Top of RECORDS FOR THIS TASK

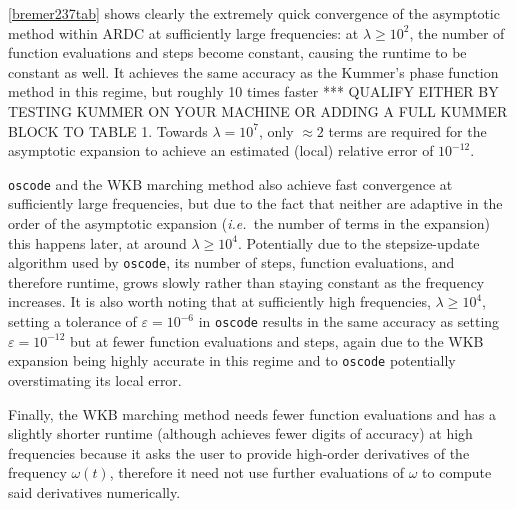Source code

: \documentclass[10pt]{article}
\newcommand{\ie}{{\it i.e.\ }}
\newcommand{\om}{\omega}
\begin{document}
\begin{table}[tb]
    \renewcommand{\arraystretch}{1.2}
    \resizebox{\textwidth}{!}{}
    \caption{\label{bremer237tab} Accuracy, runtime and evaluation statistics of the algorithms
      considered (the present method,
      \texttt{oscode},
      and the WKB marching method) when applied to \cref{bremer237eq}.
      See Section~\ref{solvercomp} for an expanation of column headers
      and solver settings.}
\end{table}

\cref{bremer237tab} shows clearly the extremely quick convergence of the asymptotic method within ARDC
at sufficiently large frequencies: at $\lambda \geq 10^2$, the number of
function evaluations and steps become constant, causing the runtime to be
constant as well. It achieves the same accuracy as the Kummer's phase function method in
this regime, but roughly 10 times faster
*** QUALIFY EITHER BY TESTING KUMMER ON YOUR MACHINE OR ADDING A
FULL KUMMER BLOCK TO TABLE 1.  %
Towards $\lambda = 10^7$, only
$\approx 2$ terms are required for the asymptotic expansion to achieve an
estimated (local) relative error of $10^{-12}$. 

\texttt{oscode} and the WKB
marching method also achieve fast convergence at sufficiently large
frequencies, but due to the fact that neither are adaptive in the order of the
asymptotic expansion (\ie the number of terms in the expansion) this
happens later, at around $\lambda \geq 10^4$. Potentially due to the
stepsize-update algorithm used by \texttt{oscode}, its number of steps,
function evaluations, and therefore runtime, grows slowly rather than staying
constant as the frequency increases. It is also worth noting that at
sufficiently high frequencies, $\lambda \geq 10^4$, setting a tolerance of
$\varepsilon = 10^{-6}$ in \texttt{oscode} results in the same accuracy as
setting $\varepsilon = 10^{-12}$ but at fewer function evaluations and steps,
again due to the WKB expansion being highly accurate in this regime and to
\texttt{oscode} potentially overstimating its local error.

Finally, the WKB marching method needs fewer function evaluations and has a
slightly shorter runtime (although achieves fewer digits of accuracy) at high
frequencies because it asks the user to provide high-order derivatives of the
frequency $\om(t)$, therefore it need not use further evaluations of $\om$ to
compute said derivatives numerically.
\end{document}
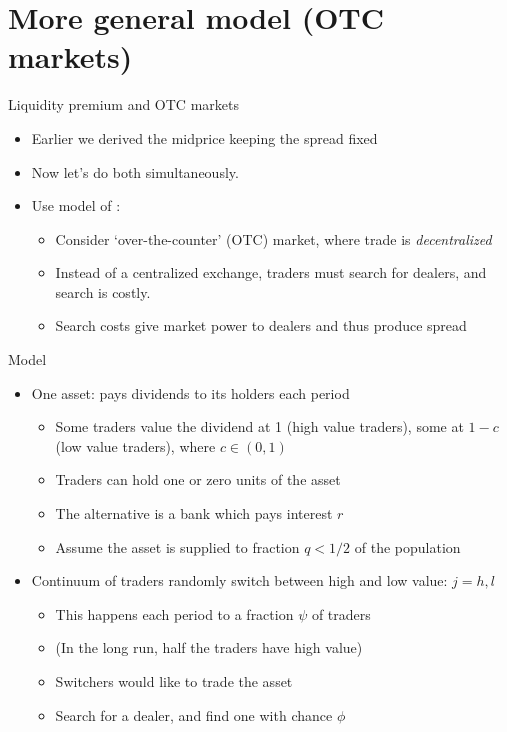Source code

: \documentclass[english,10pt
,aspectratio=169
]{beamer}
\begin{document}
\section{More general model (OTC markets)}

\begin{frame}{Liquidity premium and OTC markets}
	\begin{itemize}
		\item Earlier we derived the midprice keeping the spread fixed
		\item Now let's do both simultaneously.
		\item Use model of \citet*{duffie_over--counter_2005,duffie_valuation_2007}:
		\begin{itemize}
			\item Consider `over-the-counter' (OTC) market, where trade is \textit{decentralized}
			\item Instead of a centralized exchange, traders must search for dealers, and search is costly.
			\item Search costs give market power to dealers and thus produce spread
		\end{itemize}
	\end{itemize}
\end{frame}


\begin{frame}{Model}
	\begin{itemize}
		\item One asset: pays dividends to its holders each period
		\begin{itemize}
			\item Some traders value the dividend at 1 (high value traders), some at $1-c$ (low value traders), where $c \in (0,1)$
			\item Traders can hold \alert{one} or \alert{zero units} of the asset
			\item The alternative is a bank which pays interest $r$
			\item Assume the asset is supplied to fraction $q<1/2$ of the population
		\end{itemize}
		\item Continuum of traders randomly switch between high and low value: $j=h,l$
		\begin{itemize}
			\item This happens each period to a fraction $\psi$ of traders
			\item (In the long run, half the traders have high value)
			\item Switchers would like to trade the asset
			\item Search for a dealer, and find one with chance $\phi$
		\end{itemize}
	\end{itemize}
\end{frame}
\end{document}
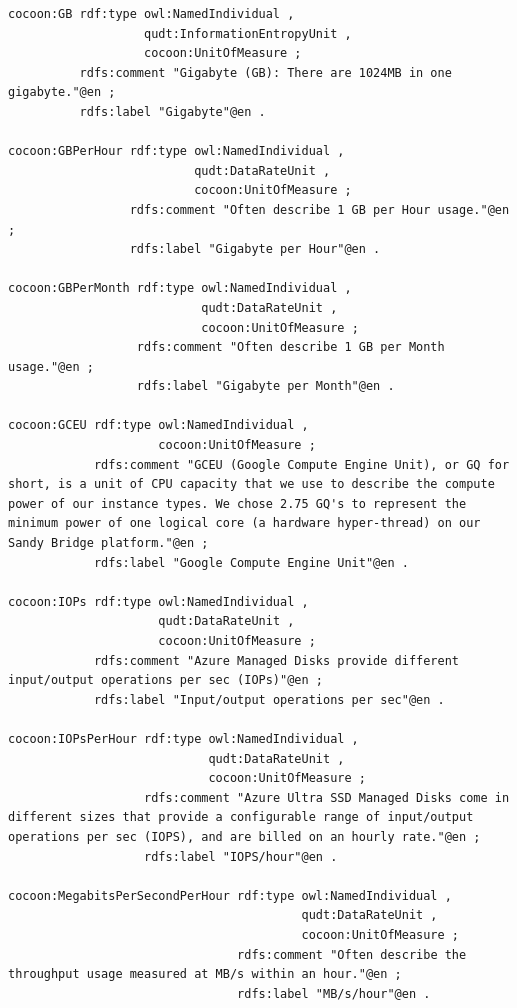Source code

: \begin{lstlisting}[caption={Units},label={lst:units}]
cocoon:GB rdf:type owl:NamedIndividual ,
                   qudt:InformationEntropyUnit ,
                   cocoon:UnitOfMeasure ;
          rdfs:comment "Gigabyte (GB): There are 1024MB in one gigabyte."@en ;
          rdfs:label "Gigabyte"@en .

cocoon:GBPerHour rdf:type owl:NamedIndividual ,
                          qudt:DataRateUnit ,
                          cocoon:UnitOfMeasure ;
                 rdfs:comment "Often describe 1 GB per Hour usage."@en ;
                 rdfs:label "Gigabyte per Hour"@en .

cocoon:GBPerMonth rdf:type owl:NamedIndividual ,
                           qudt:DataRateUnit ,
                           cocoon:UnitOfMeasure ;
                  rdfs:comment "Often describe 1 GB per Month usage."@en ;
                  rdfs:label "Gigabyte per Month"@en .

cocoon:GCEU rdf:type owl:NamedIndividual ,
                     cocoon:UnitOfMeasure ;
            rdfs:comment "GCEU (Google Compute Engine Unit), or GQ for short, is a unit of CPU capacity that we use to describe the compute power of our instance types. We chose 2.75 GQ's to represent the minimum power of one logical core (a hardware hyper-thread) on our Sandy Bridge platform."@en ;
            rdfs:label "Google Compute Engine Unit"@en .

cocoon:IOPs rdf:type owl:NamedIndividual ,
                     qudt:DataRateUnit ,
                     cocoon:UnitOfMeasure ;
            rdfs:comment "Azure Managed Disks provide different input/output operations per sec (IOPs)"@en ;
            rdfs:label "Input/output operations per sec"@en .

cocoon:IOPsPerHour rdf:type owl:NamedIndividual ,
                            qudt:DataRateUnit ,
                            cocoon:UnitOfMeasure ;
                   rdfs:comment "Azure Ultra SSD Managed Disks come in different sizes that provide a configurable range of input/output operations per sec (IOPS), and are billed on an hourly rate."@en ;
                   rdfs:label "IOPS/hour"@en .

cocoon:MegabitsPerSecondPerHour rdf:type owl:NamedIndividual ,
                                         qudt:DataRateUnit ,
                                         cocoon:UnitOfMeasure ;
                                rdfs:comment "Often describe the throughput usage measured at MB/s within an hour."@en ;
                                rdfs:label "MB/s/hour"@en .


\end{lstlisting}
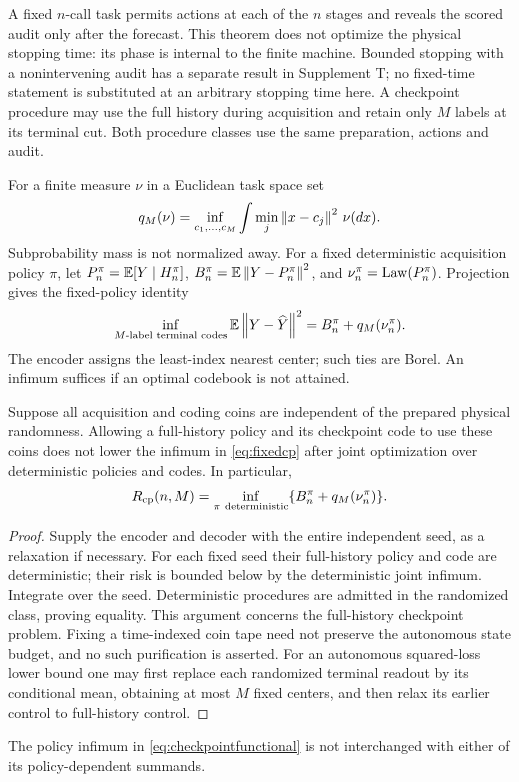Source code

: A fixed $n$-call task permits actions at each of the $n$ stages and reveals the scored audit only after the forecast. This theorem does not optimize the physical stopping time: its phase is internal to the finite machine. Bounded stopping with a nonintervening audit has a separate result in Supplement T; no fixed-time statement is substituted at an arbitrary stopping time here. A checkpoint procedure may use the full history during acquisition and retain only $M$ labels at its terminal cut. Both procedure classes use the same preparation, actions and audit.

For a finite measure $\nu$ in a Euclidean task space set
\begin{equation}\label{eq:quantization}
 q_M(\nu)=\inf_{c_1,\ldots,c_M}\int\min_j\norm{x-c_j}^2\,\nu(dx).
\end{equation}
Subprobability mass is not normalized away. For a fixed deterministic acquisition policy $\pi$, let $P_n^\pi=\E[Y\mid H_n^\pi]$, $B_n^\pi=\E\norm{Y-P_n^\pi}^2$, and $\nu_n^\pi=\law(P_n^\pi)$. Projection gives the fixed-policy identity
\begin{equation}\label{eq:fixedcp}
 \inf_{M\text{-label terminal codes}}\E\norm{Y-\widehat Y}^2
       =B_n^\pi+q_M(\nu_n^\pi).
\end{equation}
The encoder assigns the least-index nearest center; such ties are Borel. An infimum suffices if an optimal codebook is not attained.

\begin{lemma}\label{lem:seeds}
Suppose all acquisition and coding coins are independent of the prepared physical randomness. Allowing a full-history policy and its checkpoint code to use these coins does not lower the infimum in \eqref{eq:fixedcp} after joint optimization over deterministic policies and codes. In particular,
\begin{equation}\label{eq:checkpointfunctional}
 R_\cp(n,M)=\inf_{\pi\ {\rm deterministic}}
             \{B_n^\pi+q_M(\nu_n^\pi)\}.
\end{equation}
\end{lemma}
\begin{proof}
Supply the encoder and decoder with the entire independent seed, as a relaxation if necessary. For each fixed seed their full-history policy and code are deterministic; their risk is bounded below by the deterministic joint infimum. Integrate over the seed. Deterministic procedures are admitted in the randomized class, proving equality. This argument concerns the full-history checkpoint problem. Fixing a time-indexed coin tape need not preserve the autonomous state budget, and no such purification is asserted. For an autonomous squared-loss lower bound one may first replace each randomized terminal readout by its conditional mean, obtaining at most $M$ fixed centers, and then relax its earlier control to full-history control.
\end{proof}
The policy infimum in \eqref{eq:checkpointfunctional} is not interchanged with either of its policy-dependent summands.
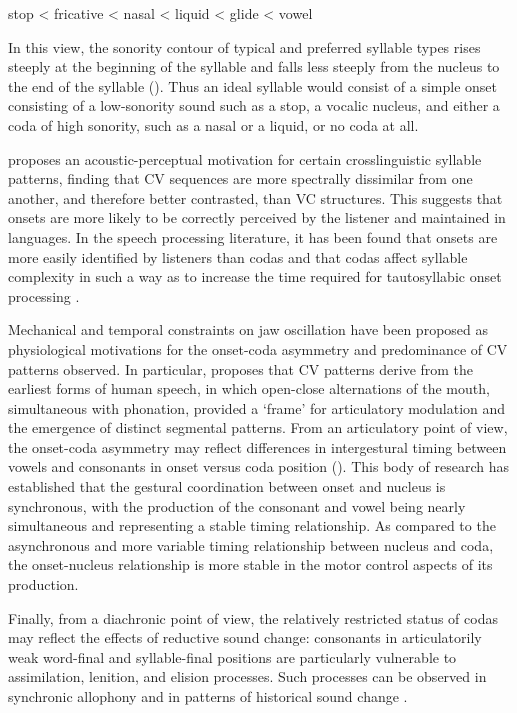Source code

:\ea\label{ex:1.6}
  stop < fricative < nasal < liquid < glide < vowel
\z

In this view, the sonority contour of typical and preferred syllable types rises steeply at the beginning of the syllable and falls less steeply from the nucleus to the end of the syllable (\citealt{Zwicky1972,Hooper1976,Greenberg19651978,Clements1990}). Thus an ideal syllable would consist of a simple onset consisting of a low-sonority sound such as a stop, a vocalic nucleus, and either a coda of high sonority, such as a nasal or a liquid, or no coda at all.

  \citet{Kawasaki-Fukumori1992} proposes an acoustic-perceptual motivation for certain crosslinguistic syllable patterns, finding that CV sequences are more spectrally dissimilar from one another, and therefore better contrasted, than VC structures. This suggests that onsets are more likely to be correctly perceived by the listener and maintained in languages. In the speech processing literature, it has been found that onsets are more easily identified by listeners than codas \citep{ContentEtAl2001} and that codas affect syllable complexity in such a way as to increase the time required for tautosyllabic onset processing \citep{SeguiEtAl1991}. 

  Mechanical and temporal constraints on jaw oscillation have been proposed as physiological motivations for the onset-coda asymmetry and predominance of CV patterns observed. In particular, \citet{MacNeilage1998} proposes that CV patterns derive from the earliest forms of human speech, in which open-close alternations of the mouth, simultaneous with phonation, provided a ‘frame’ for articulatory modulation and the emergence of distinct segmental patterns. From an articulatory point of view, the onset-coda asymmetry may reflect differences in intergestural timing between vowels and consonants in onset versus coda position (\citealt{Byrd1996a,BrowmanGoldstein1995,GickEtAl2006,MarinPouplier2010}). This body of research has established that the gestural coordination between onset and nucleus is synchronous, with the production of the consonant and vowel being nearly simultaneous and representing a stable timing relationship. As compared to the asynchronous and more variable timing relationship between nucleus and coda, the onset-nucleus relationship is more stable in the motor control aspects of its production.

  Finally, from a diachronic point of view, the relatively restricted status of codas may reflect the effects of reductive sound change: consonants in articulatorily weak word-final and syllable-final positions are particularly vulnerable to assimilation, lenition, and elision processes. Such processes can be observed in synchronic allophony and in patterns of historical sound change \citep{Bybee2015b}.


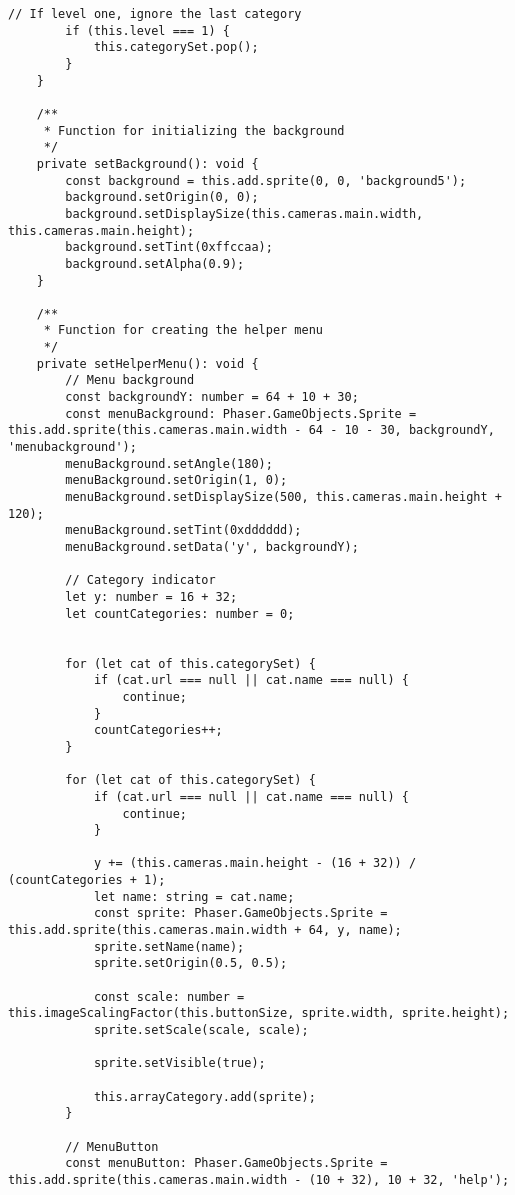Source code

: \begin{lstlisting}[style=TypeScript, caption={gameScene.ts}]
        // If level one, ignore the last category
        if (this.level === 1) {
            this.categorySet.pop();
        }
    }

    /**
     * Function for initializing the background
     */
    private setBackground(): void {
        const background = this.add.sprite(0, 0, 'background5');
        background.setOrigin(0, 0);
        background.setDisplaySize(this.cameras.main.width, this.cameras.main.height);
        background.setTint(0xffccaa);
        background.setAlpha(0.9);
    }

    /**
     * Function for creating the helper menu
     */
    private setHelperMenu(): void {
        // Menu background
        const backgroundY: number = 64 + 10 + 30;
        const menuBackground: Phaser.GameObjects.Sprite = this.add.sprite(this.cameras.main.width - 64 - 10 - 30, backgroundY, 'menubackground');
        menuBackground.setAngle(180);
        menuBackground.setOrigin(1, 0);
        menuBackground.setDisplaySize(500, this.cameras.main.height + 120);
        menuBackground.setTint(0xdddddd);
        menuBackground.setData('y', backgroundY);

        // Category indicator
        let y: number = 16 + 32;
        let countCategories: number = 0;


        for (let cat of this.categorySet) {
            if (cat.url === null || cat.name === null) {
                continue;
            }
            countCategories++;
        }

        for (let cat of this.categorySet) {
            if (cat.url === null || cat.name === null) {
                continue;
            }

            y += (this.cameras.main.height - (16 + 32)) / (countCategories + 1);
            let name: string = cat.name;
            const sprite: Phaser.GameObjects.Sprite = this.add.sprite(this.cameras.main.width + 64, y, name);
            sprite.setName(name);
            sprite.setOrigin(0.5, 0.5);

            const scale: number = this.imageScalingFactor(this.buttonSize, sprite.width, sprite.height);
            sprite.setScale(scale, scale);

            sprite.setVisible(true);

            this.arrayCategory.add(sprite);
        }

        // MenuButton
        const menuButton: Phaser.GameObjects.Sprite = this.add.sprite(this.cameras.main.width - (10 + 32), 10 + 32, 'help');


\end{lstlisting}
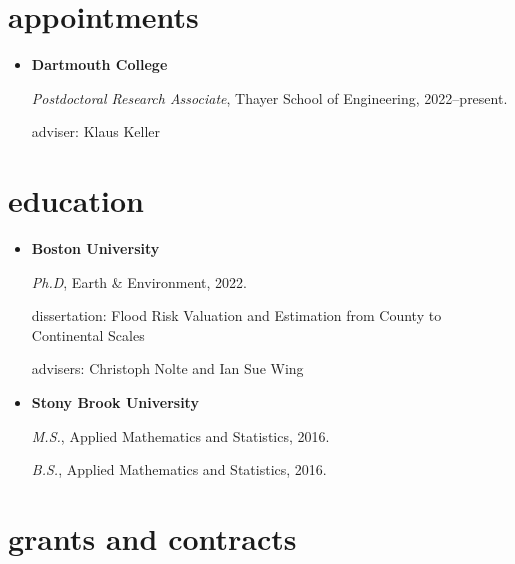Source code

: \documentclass[10pt,oneside]{article}
\begin{document}

\section{appointments}

\mbox{}\vspace{-\dimexpr\baselineskip\relax}

\begin{itemize}[label={}]
  
  \item \textbf{Dartmouth College}
        
        \textit{Postdoctoral Research Associate}, Thayer School of Engineering, 2022--present.
        
        adviser: Klaus Keller
        
        
        
\end{itemize}


\section{education}

\mbox{}\vspace{-\dimexpr\baselineskip\relax}

\begin{itemize}[label={}]
  
  \item \textbf{Boston University}
        
        \textit{Ph.D}, Earth \& Environment, 2022.
        
        
        dissertation: Flood Risk Valuation and Estimation from County to Continental Scales
        
        advisers: Christoph Nolte and Ian Sue Wing
        
        
  \item \textbf{Stony Brook University}
        
        \textit{M.S.}, Applied Mathematics and Statistics, 2016.
        
        \textit{B.S.}, Applied Mathematics and Statistics, 2016.
        
        
        
\end{itemize}


\section{grants and contracts}
\end{document}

Bottom of RECORDS FOR THIS TASK

Read the listing line by line, and copy each line in which the word "oscode" is found.

## EXPECTED OUTPUT
      \texttt{oscode},
\texttt{oscode} and the WKB
stepsize-update algorithm used by \texttt{oscode}, its number of steps,
$\varepsilon = 10^{-6}$ in \texttt{oscode} results in the same accuracy as
\texttt{oscode} potentially overstimating its local error.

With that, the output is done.